Patent Shows Google Book Scanning a Musical Process

Google was granted a patent today on one aspect of a book scanning process that raises the question what kind of music helps someone scan books best.

The patent is Pacing and error monitoring of manual page turning operator (US Patent 7,619,784), which lists Joseph K. O’Sullivan, R. Alexander Proudfoot, and Christopher R. Uhlik as inventors. Note the cameras and speakers above a book in a scanning cradle, in the image below from the patent:

Images from US Patent 7,619,784, granted to Google, showing a book in a cradle with cameras and speakers in a top image, and a person sitting at a manual scanning desk in a bottom image.

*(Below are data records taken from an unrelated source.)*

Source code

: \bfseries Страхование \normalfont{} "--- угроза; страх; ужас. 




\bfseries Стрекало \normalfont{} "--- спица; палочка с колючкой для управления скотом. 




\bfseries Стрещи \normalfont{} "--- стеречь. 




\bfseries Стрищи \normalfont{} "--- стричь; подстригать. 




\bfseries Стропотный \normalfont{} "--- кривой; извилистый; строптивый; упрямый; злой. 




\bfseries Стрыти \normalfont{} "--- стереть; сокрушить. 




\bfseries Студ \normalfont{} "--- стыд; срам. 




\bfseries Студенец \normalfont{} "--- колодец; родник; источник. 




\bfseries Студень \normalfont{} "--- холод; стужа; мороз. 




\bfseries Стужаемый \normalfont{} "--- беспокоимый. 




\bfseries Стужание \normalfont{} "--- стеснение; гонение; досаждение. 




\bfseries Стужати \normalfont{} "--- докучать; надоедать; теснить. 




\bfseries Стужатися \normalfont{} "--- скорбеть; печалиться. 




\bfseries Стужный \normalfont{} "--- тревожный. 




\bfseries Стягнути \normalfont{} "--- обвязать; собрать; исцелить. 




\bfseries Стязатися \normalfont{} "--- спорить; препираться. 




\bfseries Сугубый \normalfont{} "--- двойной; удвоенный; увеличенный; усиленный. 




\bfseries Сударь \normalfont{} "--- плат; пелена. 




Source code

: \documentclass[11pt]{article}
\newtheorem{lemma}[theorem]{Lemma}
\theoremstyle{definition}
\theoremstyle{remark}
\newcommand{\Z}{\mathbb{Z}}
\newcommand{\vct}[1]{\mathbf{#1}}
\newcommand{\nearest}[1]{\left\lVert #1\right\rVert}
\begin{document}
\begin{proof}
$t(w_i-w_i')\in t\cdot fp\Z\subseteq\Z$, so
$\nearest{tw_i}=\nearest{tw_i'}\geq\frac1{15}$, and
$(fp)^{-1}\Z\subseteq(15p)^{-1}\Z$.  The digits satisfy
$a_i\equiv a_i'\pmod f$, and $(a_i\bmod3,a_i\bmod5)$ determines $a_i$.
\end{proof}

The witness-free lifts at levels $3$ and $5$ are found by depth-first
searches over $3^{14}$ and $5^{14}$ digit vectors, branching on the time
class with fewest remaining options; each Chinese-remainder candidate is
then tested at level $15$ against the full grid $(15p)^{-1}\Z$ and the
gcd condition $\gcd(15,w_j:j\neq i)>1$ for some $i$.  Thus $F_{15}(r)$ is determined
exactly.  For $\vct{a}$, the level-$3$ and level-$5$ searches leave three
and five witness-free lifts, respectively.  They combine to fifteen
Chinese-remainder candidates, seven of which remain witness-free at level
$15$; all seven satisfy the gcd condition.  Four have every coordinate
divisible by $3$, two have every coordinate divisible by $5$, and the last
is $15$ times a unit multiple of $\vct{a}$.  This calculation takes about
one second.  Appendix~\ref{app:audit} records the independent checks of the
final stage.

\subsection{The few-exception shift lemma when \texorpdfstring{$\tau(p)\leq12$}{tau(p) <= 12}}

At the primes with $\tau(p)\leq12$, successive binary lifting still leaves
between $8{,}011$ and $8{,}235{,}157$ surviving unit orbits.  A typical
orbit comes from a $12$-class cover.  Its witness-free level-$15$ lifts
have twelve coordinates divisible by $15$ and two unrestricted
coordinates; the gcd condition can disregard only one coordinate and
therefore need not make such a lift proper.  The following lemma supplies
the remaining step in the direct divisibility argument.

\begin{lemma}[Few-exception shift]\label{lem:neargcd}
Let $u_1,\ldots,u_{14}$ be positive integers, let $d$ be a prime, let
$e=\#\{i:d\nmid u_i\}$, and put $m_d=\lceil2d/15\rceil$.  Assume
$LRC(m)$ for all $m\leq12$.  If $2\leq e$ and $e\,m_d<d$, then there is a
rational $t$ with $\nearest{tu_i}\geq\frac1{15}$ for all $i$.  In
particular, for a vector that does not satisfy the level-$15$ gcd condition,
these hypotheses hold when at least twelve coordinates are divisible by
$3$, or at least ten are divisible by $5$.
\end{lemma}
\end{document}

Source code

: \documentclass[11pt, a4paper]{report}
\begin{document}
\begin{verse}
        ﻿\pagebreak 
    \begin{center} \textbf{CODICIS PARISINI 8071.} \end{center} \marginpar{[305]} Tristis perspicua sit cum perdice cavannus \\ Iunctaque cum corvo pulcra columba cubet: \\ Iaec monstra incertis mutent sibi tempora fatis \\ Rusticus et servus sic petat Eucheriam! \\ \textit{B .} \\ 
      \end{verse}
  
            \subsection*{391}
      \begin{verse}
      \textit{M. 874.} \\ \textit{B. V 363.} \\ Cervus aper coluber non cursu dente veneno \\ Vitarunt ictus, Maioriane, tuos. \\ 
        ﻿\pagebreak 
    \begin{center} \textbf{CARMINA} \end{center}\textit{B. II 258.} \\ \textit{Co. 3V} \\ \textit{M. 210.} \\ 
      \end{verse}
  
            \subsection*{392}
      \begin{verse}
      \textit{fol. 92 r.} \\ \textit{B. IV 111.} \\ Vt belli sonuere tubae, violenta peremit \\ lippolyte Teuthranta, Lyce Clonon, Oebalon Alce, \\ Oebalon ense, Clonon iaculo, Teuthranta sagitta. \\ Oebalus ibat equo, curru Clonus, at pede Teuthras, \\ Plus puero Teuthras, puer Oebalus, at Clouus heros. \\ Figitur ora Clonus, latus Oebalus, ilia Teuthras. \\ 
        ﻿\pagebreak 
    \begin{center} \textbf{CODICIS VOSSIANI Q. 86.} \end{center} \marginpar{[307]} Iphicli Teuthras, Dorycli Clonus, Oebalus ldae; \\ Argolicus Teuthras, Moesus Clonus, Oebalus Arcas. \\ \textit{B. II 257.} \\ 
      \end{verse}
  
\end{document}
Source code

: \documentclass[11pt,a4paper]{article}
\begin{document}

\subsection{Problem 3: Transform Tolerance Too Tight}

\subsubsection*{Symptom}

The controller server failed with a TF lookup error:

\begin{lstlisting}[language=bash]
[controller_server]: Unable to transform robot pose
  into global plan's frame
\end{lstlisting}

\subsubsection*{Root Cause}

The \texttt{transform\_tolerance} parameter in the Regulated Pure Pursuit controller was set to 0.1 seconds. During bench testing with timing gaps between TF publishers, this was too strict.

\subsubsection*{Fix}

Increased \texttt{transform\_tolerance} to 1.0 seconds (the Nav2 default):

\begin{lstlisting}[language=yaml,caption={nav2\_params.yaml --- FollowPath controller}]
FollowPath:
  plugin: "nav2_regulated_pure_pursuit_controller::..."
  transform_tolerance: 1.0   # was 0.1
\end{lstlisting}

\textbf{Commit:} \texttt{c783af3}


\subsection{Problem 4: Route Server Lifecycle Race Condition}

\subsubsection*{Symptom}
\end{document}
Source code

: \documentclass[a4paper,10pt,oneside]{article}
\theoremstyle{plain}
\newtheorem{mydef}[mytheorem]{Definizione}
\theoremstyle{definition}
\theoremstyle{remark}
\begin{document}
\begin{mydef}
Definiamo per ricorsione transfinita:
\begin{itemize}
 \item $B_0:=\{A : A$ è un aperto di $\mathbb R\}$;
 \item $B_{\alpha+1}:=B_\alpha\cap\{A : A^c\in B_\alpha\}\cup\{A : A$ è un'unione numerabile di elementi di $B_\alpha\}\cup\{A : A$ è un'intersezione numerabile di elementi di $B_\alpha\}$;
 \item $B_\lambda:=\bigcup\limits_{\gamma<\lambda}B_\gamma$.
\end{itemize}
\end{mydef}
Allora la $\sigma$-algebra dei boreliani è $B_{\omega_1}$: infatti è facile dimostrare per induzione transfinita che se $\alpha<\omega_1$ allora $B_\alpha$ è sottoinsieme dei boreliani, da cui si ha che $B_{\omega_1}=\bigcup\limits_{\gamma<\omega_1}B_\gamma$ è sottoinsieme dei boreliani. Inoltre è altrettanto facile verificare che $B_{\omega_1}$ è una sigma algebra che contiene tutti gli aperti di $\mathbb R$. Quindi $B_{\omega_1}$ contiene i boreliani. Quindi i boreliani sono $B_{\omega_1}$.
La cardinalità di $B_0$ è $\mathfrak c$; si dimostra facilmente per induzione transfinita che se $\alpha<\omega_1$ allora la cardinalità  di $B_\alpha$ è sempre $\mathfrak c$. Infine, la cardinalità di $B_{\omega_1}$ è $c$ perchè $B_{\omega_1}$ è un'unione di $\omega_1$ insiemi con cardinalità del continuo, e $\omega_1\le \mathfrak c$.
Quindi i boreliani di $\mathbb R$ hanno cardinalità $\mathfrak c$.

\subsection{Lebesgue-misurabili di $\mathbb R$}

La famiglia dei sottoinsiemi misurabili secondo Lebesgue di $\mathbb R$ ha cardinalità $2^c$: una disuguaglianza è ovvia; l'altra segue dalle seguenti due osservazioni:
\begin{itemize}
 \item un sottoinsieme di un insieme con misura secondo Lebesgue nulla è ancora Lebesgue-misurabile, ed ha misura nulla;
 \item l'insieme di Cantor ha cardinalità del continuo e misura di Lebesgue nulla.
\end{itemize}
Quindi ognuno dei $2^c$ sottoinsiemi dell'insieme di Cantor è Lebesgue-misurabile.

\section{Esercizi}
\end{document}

The patent was originally filed on June 30, 2003, and describes how a musical tempo might be used to help someone manually turning pages while scanning books. The abstract from the patent reads as follows:

Systems and methods for pacing and error monitoring of a manual page turning operator of a system for capturing images of a bound document are disclosed. The system includes a speaker for playing music having a tempo and a controller for controlling the tempo based on an imaging rate and/or an error rate. The operator is influenced by the music tempo to capture images at a given rate.

Alternative or in addition to audio, error detection may be implemented using OCR to determine page numbers to track page sequence and/or a sensor to detect errors such as object intrusion in the image frame and insufficient light.

The operator may be alerted of an error with audio signals and signaled to turn back a certain number of pages to be recaptured. When music is played, the tempo can be adjusted in response to the error rate to reduce operator errors and increase overall throughput of the image capturing system. The tempo may be limited to a maximum tempo based on the maximum image capture rate.

While we don’t know for certain that Google is using this process as described in the patent, there have been a few sites that have shown errors in Google Books that include images of hands turning pages.

The patent tells us of least three related patents from Google involving book scanning:

  • Moveable Document Cradle for Facilitating Imaging of Bound Documents
  • Acquiring and Using Three-Dimensional Information in a Document Scanning System
  • Imaging Opposing Bound Pages at High Speed Using Multiple Cameras

Why would Google manually scan books and magazines and other bound documents instead of using an automated process?

One reason would be to protect the documents themselves from flat-bed scanners that might damage the spines and bindings of books. The inventors behind the patent also tell us that automated page turning systems often require someone to manually turn the pages of books and magazines.

The patent goes into a fair amount of detail on how musical tempos might be used to help a manual scanner keep up a certain pace in turning pages, and how audio messages might be used to notify people scanning of errors on previous pages, including the appearance of hands and arms in images of those pages.

Of course, I’m curious as to whether people are listening to country, classical, hip hop, or rock, but we aren’t told in the patent if actual songs are used in the scanning of books.